In Matthew 5:43-48, Jesus addressed this issue when he stated, “You have heard that it was said, ‘Love your neighbor and hate your enemy.’ But I tell you, love your enemies and pray for those who persecute you, that you may be children of your Father in heaven. He causes his sun to rise on the evil and the good, and sends rain on the righteous and the unrighteous. If you love those who love you, what reward will you get? Are not even the tax collectors doing that? And if you greet only your own people, what are you doing more than others? Do not even pagans do that? Be perfect, therefore, as your heavenly Father is perfect.”
We do that all that time, don’t we? We love those who love us, and hate those who hate us and/or hate those we don’t understand. We judge, we criticize, we mock, but we never even try to wear the other person’s shoes. No wonder the world is in the turmoil it’s in. It’s self-preservation right down to the last shout, the last passive/aggressive behavior, and the last knife in the back. And Jesus told us that’s not the way we should act–not if we are truly His followers. But we do anyway.
Grace is not a license to act any way we want to act (click link for more info). If it is, then we might as well throw out most of the New Testament. The writers of the New Testament gave us not only the Gospel of Jesus Christ in the four Gospel accounts (the books of Matthew, Mark, Luke, and John), but the history of the early church (the Book of Acts) and how we, as Christians, should be living out our lives in any culture anywhere on this planet of ours (found in the rest of the books in the New Testament). The Apostle Paul clearly stated in Romans 6:1-2, “What shall we say, then? Shall we go on sinning so that grace may increase? By no means! We are those who have died to sin; how can we live in it any longer?”
One of the hardest things we try to do (if we try to do it at all) is to love those we hate, or who hate us, or who treat us badly. I’ve been dealing with this issue regarding the folks responsible (indirectly and directly) for firing me which has left me unemployed for almost four years now. This blog post is an extension from the last blog post I wrote five days ago (see post titled, “Forced Leisure”) in which I found a way to reach those folks via Linkedin.com to extend a peace offering to let them know I was no longer angry at what they did to me (not that I expected them to care any more now then they did when I was fired but it was important to me).
There is a difference between hating people and hating what people have done to us, and there is a very fine line between the two. It’s like that often quoted line, “Hate the sin but not the sinner.” For those of us who are Christian, it is only by the power of the Holy Spirit (the third person of the Godhead also known as the Trinity) that we can overcome our human tendencies to hate. When left to ourselves it is impossible. Unfortunately, we don’t allow the Holy Spirit access most of the time to truly change us from the inside out. Many times we predominately operate on our own strength and justify our actions towards others in a self-righteous way although we rarely admit this to be true. Humility (real humility and not it’s pseudo counterpart, false humility) is very hard to come by in most human beings and that’s because our pride gets in the way.

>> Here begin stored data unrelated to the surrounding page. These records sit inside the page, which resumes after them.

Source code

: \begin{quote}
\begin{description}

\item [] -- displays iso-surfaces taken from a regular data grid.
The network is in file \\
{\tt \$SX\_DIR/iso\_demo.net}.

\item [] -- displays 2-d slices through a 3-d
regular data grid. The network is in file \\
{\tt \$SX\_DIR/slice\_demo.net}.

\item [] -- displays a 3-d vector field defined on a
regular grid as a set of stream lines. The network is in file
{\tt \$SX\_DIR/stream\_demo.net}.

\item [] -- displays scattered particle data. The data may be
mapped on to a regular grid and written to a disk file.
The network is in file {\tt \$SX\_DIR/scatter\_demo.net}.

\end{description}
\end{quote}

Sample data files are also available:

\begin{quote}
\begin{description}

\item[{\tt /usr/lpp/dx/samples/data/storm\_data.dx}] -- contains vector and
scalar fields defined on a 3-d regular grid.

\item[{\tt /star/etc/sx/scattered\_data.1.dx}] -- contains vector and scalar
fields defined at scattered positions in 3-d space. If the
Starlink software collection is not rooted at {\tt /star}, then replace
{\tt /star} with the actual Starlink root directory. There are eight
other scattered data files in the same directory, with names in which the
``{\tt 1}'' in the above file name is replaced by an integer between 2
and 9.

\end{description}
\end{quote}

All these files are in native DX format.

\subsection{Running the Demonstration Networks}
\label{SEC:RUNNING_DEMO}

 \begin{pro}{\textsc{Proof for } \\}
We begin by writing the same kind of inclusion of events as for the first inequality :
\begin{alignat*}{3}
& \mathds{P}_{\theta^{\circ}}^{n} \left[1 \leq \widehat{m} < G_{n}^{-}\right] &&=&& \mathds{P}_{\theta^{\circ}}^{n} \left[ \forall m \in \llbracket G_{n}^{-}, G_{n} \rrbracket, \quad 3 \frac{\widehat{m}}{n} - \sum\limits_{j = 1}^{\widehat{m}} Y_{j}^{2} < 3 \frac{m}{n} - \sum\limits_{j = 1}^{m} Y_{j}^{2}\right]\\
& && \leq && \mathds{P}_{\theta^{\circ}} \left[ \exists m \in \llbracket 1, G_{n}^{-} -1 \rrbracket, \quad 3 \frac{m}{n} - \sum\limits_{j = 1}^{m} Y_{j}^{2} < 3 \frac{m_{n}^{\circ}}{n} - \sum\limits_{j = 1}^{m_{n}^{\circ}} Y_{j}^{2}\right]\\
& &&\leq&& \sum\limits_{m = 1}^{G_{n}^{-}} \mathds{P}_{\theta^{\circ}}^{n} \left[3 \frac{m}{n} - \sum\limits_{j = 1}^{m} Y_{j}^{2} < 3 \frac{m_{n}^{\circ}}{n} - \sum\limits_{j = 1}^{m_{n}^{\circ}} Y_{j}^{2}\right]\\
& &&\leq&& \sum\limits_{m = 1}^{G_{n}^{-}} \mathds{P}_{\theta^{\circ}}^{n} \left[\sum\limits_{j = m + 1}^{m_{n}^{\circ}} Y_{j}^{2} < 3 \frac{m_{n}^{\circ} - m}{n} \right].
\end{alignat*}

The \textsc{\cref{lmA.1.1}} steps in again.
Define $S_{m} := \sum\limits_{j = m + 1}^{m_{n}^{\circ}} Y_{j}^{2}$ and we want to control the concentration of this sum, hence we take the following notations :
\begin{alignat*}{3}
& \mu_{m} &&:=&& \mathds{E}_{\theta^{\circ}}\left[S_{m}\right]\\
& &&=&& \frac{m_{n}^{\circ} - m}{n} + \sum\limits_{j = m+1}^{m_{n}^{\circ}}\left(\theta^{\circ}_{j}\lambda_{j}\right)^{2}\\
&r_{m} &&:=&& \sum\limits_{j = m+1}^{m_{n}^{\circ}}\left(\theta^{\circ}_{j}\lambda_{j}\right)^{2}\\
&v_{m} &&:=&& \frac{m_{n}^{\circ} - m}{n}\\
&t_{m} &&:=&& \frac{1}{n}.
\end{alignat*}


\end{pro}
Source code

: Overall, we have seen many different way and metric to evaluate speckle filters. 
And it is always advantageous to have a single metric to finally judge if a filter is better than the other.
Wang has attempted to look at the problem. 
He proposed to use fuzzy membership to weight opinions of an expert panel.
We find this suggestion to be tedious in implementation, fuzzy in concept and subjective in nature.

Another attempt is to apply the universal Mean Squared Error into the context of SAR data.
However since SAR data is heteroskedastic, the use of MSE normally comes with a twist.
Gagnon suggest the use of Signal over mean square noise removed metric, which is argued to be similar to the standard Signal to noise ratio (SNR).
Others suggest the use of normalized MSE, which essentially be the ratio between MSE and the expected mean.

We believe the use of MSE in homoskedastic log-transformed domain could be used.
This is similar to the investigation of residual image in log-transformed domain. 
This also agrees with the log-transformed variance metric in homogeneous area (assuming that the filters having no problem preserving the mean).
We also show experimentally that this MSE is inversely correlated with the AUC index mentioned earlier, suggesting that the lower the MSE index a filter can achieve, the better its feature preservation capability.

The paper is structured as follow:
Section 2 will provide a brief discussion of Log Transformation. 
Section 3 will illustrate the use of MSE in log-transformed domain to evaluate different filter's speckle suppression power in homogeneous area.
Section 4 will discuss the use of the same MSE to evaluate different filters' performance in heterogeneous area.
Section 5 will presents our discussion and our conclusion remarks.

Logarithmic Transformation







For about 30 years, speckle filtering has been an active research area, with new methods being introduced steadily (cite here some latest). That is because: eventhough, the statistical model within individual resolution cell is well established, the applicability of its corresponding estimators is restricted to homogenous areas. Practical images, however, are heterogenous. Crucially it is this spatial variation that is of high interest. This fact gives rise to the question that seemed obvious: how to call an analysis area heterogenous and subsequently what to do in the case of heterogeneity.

We want to be right and have it our way.
The actions of a few people at my former place of employment progressed over the seven months of my employment in an effort to make me appear to be incompetent and eventually to force me to resign. And at one point, I had to be very upfront with two of them that I had done nothing wrong and would not resign. Things heated up after that point and for the remaining three months before I was fired my work life was made very difficult. I offered to take another position in the company if they were dissatisfied with me in my current position and I was told that while that was an option in some cases, it was not an option in my case. I did not understand the reasoning for that and said so, but I was offered no explanation beyond that point. Quite frankly, I never understood the hostility I received from these two people. And they literally had rule over my work life there. Since I was brand new to Houston (and Texas) and did not have any kind of network there, I had no one to fall back on for assistance, and was I hoping to find another job soon since they obviously decided, for whatever reason, that they didn’t want me there. Unfortunately, that did not happen before I was fired.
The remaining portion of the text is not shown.